> **Problem to work on**:
Tally every line of the records below that includes "object", and reply with the total alone.

> **Items listed in a dataset**:

>>>>>

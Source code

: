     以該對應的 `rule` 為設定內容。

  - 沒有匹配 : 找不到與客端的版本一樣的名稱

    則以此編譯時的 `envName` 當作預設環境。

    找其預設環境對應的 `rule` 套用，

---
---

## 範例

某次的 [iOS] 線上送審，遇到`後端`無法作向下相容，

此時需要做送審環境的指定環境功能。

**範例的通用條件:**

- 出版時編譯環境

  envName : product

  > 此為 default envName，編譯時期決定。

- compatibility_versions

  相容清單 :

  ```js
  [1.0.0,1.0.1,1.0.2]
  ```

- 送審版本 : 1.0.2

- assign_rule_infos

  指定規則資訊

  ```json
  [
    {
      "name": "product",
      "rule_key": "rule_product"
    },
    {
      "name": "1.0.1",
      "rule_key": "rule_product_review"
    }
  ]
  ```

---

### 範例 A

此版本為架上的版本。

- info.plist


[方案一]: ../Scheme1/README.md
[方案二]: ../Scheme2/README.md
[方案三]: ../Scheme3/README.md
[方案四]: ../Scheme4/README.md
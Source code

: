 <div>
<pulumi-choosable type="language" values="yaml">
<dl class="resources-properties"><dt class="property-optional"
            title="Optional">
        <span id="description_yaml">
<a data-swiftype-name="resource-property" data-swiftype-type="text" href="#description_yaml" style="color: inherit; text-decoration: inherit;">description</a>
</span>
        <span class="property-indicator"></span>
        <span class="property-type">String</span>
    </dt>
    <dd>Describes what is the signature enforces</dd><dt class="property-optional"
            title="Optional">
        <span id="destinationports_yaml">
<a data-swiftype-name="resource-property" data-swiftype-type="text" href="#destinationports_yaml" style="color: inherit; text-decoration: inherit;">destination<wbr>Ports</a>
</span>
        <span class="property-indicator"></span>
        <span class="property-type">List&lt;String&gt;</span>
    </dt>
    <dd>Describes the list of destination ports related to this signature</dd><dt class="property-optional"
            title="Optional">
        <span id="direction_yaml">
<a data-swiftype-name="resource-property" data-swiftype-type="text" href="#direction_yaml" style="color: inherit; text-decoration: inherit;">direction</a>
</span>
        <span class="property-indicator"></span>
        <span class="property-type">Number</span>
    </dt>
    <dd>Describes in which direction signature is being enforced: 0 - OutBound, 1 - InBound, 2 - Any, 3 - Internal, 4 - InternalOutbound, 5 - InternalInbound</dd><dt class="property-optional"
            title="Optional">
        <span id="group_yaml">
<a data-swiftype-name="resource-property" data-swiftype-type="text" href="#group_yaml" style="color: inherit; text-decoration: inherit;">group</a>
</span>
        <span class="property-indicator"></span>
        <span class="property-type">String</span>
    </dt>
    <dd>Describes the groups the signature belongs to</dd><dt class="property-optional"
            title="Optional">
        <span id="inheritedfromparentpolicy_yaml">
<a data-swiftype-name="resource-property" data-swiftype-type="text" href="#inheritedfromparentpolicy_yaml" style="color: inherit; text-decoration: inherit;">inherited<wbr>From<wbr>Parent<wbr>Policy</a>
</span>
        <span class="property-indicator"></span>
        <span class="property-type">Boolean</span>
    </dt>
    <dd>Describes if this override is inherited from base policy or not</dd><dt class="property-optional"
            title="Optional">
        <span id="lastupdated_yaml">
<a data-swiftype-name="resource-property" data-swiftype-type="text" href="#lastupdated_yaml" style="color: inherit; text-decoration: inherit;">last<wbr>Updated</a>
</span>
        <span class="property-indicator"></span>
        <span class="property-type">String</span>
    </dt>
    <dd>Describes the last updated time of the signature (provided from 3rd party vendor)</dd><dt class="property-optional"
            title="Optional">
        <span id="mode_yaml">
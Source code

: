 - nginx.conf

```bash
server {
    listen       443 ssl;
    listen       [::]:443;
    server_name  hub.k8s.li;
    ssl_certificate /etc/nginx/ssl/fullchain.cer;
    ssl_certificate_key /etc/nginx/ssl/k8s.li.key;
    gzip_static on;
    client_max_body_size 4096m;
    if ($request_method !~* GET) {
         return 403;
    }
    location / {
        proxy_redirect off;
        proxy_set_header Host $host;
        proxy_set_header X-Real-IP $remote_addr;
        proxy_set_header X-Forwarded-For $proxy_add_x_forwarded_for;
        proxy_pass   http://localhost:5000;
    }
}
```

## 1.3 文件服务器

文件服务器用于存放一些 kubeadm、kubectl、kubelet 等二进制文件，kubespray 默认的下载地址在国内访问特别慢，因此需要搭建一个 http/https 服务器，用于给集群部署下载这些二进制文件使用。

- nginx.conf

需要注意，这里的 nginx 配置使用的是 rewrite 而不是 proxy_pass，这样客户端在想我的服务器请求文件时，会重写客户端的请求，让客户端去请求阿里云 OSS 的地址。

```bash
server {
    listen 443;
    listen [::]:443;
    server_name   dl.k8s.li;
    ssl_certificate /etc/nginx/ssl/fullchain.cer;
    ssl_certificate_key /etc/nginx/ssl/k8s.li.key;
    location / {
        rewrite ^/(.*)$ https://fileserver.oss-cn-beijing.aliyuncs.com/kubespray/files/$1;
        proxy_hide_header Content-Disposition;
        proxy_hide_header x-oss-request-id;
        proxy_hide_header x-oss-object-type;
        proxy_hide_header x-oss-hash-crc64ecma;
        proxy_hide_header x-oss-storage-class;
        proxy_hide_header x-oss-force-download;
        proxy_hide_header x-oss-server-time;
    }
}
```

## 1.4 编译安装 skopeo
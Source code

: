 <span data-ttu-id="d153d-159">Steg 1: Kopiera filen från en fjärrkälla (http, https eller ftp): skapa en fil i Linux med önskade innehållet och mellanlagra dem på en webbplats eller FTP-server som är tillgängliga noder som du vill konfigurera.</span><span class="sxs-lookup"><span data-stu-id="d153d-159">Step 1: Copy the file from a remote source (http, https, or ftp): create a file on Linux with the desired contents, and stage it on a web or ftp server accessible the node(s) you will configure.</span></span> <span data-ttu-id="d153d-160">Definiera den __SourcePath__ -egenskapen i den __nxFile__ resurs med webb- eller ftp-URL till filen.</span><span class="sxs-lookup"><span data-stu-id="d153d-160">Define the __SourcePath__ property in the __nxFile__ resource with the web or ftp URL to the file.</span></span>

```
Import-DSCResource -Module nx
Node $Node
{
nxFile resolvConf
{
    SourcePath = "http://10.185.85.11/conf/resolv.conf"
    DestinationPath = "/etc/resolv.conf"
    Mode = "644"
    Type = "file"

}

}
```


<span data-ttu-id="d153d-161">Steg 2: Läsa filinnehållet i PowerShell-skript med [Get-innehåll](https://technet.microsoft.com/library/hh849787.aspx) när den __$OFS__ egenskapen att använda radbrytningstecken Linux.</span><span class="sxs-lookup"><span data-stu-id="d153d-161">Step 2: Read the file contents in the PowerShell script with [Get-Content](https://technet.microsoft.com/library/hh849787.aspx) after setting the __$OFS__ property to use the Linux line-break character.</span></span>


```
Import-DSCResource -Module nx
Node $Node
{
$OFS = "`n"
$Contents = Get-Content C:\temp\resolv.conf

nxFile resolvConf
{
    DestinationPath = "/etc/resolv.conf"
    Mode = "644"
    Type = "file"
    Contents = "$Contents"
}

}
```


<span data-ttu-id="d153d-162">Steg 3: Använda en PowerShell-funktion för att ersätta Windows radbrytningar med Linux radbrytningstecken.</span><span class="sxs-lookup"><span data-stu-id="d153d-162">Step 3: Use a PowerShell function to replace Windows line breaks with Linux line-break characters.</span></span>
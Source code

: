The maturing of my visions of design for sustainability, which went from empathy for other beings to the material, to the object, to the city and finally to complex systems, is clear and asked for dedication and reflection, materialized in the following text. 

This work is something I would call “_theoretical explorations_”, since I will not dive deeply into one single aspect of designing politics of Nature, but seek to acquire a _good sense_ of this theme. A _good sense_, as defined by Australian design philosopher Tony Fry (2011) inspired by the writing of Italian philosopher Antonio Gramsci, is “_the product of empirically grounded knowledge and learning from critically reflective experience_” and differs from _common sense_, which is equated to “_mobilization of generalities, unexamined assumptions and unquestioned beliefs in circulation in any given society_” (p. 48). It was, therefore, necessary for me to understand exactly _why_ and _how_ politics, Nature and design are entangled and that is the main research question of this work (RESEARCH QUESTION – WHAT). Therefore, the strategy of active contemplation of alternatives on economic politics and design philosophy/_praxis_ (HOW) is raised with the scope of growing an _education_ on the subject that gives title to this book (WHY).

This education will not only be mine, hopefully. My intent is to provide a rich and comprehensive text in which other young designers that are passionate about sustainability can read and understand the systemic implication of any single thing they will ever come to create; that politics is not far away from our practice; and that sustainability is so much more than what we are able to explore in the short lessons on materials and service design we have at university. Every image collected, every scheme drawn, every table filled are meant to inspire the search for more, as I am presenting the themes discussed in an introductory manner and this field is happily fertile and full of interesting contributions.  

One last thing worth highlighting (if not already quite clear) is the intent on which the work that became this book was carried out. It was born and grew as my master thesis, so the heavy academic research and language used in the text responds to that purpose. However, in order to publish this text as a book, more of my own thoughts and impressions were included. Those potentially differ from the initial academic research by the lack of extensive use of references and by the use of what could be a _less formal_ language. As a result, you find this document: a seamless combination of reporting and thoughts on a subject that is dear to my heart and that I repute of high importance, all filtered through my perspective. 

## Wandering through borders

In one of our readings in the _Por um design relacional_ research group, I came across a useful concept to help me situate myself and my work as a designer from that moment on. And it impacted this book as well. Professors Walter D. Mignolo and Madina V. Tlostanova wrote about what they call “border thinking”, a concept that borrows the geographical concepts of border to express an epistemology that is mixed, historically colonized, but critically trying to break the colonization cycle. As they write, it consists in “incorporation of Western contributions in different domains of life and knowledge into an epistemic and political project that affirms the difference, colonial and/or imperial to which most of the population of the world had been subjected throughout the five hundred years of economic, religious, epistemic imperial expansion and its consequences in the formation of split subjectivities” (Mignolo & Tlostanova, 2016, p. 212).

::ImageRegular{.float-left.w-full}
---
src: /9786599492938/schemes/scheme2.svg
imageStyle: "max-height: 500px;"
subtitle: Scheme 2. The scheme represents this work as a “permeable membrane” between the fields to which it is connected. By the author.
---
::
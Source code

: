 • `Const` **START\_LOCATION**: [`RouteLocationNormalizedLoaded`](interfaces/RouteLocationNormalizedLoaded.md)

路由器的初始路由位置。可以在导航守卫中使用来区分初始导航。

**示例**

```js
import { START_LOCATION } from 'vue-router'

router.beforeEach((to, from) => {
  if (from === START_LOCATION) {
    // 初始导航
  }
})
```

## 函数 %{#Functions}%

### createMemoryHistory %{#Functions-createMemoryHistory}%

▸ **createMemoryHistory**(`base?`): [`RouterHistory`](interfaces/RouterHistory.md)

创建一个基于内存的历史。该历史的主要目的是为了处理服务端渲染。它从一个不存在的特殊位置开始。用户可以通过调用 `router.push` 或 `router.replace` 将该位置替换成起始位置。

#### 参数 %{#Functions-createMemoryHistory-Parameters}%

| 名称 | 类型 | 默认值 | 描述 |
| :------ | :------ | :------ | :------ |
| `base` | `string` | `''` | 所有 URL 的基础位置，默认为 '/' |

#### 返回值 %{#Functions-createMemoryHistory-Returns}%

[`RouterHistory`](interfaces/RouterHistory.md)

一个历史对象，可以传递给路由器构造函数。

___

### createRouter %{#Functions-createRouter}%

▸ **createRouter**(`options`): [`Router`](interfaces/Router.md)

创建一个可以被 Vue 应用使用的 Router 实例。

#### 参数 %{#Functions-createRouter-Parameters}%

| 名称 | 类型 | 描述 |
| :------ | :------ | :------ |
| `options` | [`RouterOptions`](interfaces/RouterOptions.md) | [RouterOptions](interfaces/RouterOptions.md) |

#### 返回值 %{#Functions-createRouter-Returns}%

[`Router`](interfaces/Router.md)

<<<<<

> **Exercise solution**:
2